Le moment est venu de prendre la mesure des résultats des
négociations, dans l'optique du débat de ratification qui
pourrait se dérouler au printemps 1998.
Le présent rapport s'efforce, dans un premier temps, de
présenter de manière synthétique les principaux aspects du
traité. Puis il propose des éléments
d'appréciation, sans pour autant avancer une conclusion d'ensemble.

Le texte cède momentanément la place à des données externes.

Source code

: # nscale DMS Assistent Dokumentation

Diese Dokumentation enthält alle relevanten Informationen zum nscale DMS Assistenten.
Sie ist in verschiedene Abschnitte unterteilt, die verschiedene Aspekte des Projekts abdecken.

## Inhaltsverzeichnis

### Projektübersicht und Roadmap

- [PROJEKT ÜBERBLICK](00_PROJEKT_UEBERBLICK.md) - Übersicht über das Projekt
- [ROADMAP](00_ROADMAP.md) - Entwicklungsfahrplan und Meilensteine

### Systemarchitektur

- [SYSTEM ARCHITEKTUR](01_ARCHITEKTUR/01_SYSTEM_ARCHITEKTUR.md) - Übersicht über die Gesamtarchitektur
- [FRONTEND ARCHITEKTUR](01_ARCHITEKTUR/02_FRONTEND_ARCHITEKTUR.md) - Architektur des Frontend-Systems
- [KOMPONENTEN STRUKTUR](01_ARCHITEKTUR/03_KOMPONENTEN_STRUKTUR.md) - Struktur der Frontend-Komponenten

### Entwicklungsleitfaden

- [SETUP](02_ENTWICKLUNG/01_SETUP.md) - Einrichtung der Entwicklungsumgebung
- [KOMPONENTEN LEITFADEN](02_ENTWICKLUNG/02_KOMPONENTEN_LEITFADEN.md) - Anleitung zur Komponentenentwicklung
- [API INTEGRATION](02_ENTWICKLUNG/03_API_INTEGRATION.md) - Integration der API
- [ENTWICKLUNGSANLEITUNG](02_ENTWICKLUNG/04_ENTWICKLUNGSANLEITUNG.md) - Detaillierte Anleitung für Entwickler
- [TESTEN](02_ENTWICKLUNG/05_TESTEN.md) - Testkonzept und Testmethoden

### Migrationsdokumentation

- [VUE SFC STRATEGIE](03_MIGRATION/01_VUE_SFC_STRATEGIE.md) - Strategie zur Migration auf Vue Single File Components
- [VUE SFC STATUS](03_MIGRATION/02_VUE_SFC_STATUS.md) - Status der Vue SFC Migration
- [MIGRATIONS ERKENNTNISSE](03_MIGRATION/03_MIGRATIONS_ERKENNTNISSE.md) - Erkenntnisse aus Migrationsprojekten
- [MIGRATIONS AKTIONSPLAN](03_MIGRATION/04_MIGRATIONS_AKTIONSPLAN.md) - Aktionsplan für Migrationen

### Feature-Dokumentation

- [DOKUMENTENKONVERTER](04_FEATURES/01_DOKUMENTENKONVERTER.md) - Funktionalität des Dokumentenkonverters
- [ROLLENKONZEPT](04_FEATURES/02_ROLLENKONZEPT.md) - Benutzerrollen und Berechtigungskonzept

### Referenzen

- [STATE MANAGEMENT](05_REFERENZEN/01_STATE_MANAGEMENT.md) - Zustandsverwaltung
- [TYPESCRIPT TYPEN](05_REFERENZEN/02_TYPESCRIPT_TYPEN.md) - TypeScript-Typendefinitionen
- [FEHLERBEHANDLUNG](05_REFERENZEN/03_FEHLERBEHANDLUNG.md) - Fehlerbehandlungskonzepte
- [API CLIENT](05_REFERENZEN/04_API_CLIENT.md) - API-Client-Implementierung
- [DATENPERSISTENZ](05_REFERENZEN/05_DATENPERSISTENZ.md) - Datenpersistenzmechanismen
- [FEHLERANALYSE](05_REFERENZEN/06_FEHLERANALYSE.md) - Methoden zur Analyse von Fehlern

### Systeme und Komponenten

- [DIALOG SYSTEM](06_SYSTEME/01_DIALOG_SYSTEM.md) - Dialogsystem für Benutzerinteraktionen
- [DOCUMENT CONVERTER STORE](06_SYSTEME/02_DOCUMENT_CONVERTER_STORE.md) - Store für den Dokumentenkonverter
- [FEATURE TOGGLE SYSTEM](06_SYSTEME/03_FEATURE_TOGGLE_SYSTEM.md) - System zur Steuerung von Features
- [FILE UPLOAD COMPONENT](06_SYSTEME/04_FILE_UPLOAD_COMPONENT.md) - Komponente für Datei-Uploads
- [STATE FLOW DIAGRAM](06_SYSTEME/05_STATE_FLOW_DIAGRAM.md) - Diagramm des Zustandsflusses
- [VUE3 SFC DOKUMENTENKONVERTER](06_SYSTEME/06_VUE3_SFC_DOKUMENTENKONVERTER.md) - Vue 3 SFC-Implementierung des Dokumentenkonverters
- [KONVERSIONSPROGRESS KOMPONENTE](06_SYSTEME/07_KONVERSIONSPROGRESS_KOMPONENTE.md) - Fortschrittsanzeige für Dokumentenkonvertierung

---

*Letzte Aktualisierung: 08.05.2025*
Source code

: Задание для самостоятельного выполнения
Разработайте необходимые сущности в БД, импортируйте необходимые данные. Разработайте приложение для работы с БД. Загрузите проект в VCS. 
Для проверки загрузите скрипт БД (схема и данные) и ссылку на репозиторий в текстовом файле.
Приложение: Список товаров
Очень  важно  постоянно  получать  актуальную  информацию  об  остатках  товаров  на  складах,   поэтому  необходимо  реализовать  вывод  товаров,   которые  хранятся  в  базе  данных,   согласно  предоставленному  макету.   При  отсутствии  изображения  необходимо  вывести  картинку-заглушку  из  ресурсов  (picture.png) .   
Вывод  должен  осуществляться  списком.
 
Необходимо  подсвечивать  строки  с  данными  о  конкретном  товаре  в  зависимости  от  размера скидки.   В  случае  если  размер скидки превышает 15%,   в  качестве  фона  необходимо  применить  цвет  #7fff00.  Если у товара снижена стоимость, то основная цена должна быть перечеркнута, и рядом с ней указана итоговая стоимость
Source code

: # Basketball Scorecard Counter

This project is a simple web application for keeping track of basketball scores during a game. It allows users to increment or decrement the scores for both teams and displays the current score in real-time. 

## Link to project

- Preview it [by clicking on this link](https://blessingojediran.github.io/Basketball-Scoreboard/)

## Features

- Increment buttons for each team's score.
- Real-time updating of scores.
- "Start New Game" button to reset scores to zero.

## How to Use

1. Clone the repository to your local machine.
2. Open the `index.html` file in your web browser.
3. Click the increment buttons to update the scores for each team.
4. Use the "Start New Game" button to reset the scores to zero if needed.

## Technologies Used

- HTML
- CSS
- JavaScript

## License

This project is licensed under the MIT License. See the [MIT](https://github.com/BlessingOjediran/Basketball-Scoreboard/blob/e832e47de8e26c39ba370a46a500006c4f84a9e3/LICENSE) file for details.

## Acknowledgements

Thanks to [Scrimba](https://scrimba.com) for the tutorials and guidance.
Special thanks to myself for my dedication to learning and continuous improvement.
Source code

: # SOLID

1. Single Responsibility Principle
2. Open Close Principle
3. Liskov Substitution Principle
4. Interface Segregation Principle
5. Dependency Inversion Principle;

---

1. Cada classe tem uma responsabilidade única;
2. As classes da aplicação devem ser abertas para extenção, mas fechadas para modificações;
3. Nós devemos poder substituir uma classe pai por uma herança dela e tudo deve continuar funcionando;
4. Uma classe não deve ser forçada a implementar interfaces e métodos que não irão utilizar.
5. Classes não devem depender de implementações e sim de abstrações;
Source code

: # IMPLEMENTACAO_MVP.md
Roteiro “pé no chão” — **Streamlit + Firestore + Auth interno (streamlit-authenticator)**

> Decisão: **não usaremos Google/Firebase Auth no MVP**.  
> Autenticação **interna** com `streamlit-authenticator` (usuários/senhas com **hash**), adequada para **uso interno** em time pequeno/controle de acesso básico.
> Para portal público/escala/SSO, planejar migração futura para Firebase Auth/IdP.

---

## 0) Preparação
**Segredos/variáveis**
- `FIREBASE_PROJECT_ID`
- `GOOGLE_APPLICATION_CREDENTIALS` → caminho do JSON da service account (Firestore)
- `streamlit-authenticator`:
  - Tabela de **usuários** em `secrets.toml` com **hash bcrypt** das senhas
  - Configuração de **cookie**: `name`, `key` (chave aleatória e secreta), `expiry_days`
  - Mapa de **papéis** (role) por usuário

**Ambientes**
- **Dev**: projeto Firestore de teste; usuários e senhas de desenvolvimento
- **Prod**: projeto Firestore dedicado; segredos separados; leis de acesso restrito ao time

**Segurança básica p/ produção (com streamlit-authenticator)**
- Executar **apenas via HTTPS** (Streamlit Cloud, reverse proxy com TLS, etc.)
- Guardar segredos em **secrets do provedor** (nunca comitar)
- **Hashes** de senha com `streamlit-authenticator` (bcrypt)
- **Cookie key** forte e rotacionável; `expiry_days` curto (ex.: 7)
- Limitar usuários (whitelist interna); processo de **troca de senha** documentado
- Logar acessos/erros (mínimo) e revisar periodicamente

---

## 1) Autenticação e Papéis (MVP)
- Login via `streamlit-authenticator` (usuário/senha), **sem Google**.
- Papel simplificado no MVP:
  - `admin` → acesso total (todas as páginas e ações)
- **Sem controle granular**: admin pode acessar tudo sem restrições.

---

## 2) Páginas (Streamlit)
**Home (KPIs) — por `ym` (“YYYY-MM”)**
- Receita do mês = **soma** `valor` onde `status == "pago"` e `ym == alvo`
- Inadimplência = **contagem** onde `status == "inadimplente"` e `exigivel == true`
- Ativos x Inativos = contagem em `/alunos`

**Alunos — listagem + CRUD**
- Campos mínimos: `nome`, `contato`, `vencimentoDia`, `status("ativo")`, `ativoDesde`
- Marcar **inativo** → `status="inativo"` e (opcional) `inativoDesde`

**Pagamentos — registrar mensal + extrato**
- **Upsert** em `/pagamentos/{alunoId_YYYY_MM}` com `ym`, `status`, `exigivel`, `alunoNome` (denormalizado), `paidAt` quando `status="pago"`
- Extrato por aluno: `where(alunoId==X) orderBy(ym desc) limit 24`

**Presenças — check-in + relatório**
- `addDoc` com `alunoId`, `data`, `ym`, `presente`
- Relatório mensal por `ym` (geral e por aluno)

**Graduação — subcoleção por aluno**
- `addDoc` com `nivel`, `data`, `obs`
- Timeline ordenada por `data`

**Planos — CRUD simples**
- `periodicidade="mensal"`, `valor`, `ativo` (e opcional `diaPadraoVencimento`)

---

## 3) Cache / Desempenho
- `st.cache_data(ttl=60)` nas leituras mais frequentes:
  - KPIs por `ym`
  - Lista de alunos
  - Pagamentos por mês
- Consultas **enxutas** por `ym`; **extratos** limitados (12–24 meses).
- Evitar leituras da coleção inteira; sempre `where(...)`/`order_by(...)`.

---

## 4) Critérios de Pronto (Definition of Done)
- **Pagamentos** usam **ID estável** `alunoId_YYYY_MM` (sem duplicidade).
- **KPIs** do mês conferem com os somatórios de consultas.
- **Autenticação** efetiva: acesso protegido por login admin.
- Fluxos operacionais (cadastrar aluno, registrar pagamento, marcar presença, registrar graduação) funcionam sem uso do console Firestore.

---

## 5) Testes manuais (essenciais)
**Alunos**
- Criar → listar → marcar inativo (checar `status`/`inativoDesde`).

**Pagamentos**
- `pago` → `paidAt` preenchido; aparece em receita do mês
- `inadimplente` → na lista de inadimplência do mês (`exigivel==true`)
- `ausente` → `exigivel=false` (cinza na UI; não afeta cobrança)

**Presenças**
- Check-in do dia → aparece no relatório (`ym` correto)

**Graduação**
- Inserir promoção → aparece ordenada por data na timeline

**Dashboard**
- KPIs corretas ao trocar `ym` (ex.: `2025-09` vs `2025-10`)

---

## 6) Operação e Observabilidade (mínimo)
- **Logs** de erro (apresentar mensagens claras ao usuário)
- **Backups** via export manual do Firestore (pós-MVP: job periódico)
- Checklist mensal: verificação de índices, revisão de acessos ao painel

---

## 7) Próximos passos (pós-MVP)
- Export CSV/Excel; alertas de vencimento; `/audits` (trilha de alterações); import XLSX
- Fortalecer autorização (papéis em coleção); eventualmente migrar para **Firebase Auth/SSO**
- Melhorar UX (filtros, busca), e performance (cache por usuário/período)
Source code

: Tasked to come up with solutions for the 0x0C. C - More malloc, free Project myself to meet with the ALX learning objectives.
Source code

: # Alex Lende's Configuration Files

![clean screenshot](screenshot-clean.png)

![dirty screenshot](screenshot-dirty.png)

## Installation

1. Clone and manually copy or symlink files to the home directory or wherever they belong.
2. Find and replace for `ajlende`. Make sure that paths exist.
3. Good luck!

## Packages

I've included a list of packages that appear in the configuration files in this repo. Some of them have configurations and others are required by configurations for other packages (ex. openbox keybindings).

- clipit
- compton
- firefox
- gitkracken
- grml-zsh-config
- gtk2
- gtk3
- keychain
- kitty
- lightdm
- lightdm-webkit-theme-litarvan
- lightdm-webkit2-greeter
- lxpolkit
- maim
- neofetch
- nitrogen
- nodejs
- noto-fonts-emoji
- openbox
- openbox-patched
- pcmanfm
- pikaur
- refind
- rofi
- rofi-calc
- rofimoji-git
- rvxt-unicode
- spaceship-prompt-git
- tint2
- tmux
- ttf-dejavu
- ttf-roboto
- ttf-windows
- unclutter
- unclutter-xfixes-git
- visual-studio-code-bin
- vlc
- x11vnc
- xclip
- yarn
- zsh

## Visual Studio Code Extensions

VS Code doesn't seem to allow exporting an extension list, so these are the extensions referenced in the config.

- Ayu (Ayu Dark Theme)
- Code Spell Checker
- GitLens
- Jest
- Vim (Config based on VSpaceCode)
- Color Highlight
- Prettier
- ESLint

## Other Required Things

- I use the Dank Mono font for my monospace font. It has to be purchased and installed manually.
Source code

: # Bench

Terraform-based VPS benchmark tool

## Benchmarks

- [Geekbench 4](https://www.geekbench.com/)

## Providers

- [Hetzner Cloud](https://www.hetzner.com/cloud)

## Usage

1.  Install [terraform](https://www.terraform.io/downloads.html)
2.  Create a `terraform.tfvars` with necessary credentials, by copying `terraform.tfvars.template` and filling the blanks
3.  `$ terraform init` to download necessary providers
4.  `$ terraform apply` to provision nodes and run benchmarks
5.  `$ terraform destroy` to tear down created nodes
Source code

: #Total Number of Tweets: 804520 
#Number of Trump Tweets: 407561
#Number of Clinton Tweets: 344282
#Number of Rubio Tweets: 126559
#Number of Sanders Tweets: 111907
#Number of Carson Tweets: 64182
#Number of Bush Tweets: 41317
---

Enfin, une annexe examine le problème de la conformité de ce
texte à la Constitution.
I. LES PRINCIPAUX ASPECTS DU TRAITE
A. LES QUESTIONS INSTITUTIONNELLES
1. Le fonctionnement des institutions
a) Le Parlement européen
·
La procédure de codécision entre le
Parlement et le Conseil est étendue à de nouvelles
matières
. Elle couvre désormais la plupart des domaines
où le Conseil statue à la majorité qualifiée
(à l'exception de la politique agricole commune et de la politique
commerciale commune) ; elle a également été retenue
pour quelques sujets où le Conseil continue de décider à
l'unanimité (libre circulation des citoyens de l'Union, accès aux
professions non salariées, sécurité sociale des
travailleurs migrants). Les principaux domaines auxquels est étendue la
procédure de codécision sont les suivants : la majeure partie des
dispositions de la politique sociale et de la politique de l'emploi ; la libre
circulation des citoyens de l'Union ; la santé publique ; le droit
d'établissement ; la politique des transports ; la formation
professionnelle ; certains aspects de la politique régionale ; la
recherche ; l'environnement ; les réseaux
transeuropéens ; la coopération au
développement...
(1(
*
))
.
· Par ailleurs,
cette procédure est modifiée
. Si un
accord n'est pas intervenu après deux lectures par chaque institution,
un comité de conciliation est convoqué. En cas d'échec de
la conciliation ou de rejet par le Conseil ou le Parlement européen de
l'accord intervenu, le texte est réputé non adopté. Ainsi,
le Parlement et le Conseil sont désormais placés strictement
à égalité
; selon les dispositions
antérieures, le Conseil avait, en cas de désaccord persistant, la
faculté d'adopter le texte en discussion par une ultime lecture :
certes, le Parlement européen pouvait alors rejeter à la
majorité absolue de ses membres le texte ainsi adopté, mais dans
ce cas, il portait seul la responsabilité de l'échec de la
procédure.
·
La désignation du président de la Commission
européenne
est désormais soumise, séparément,
à l'approbation du Parlement européen (qui, dans un second vote,
approuve ensuite la composition du collège des commissaires).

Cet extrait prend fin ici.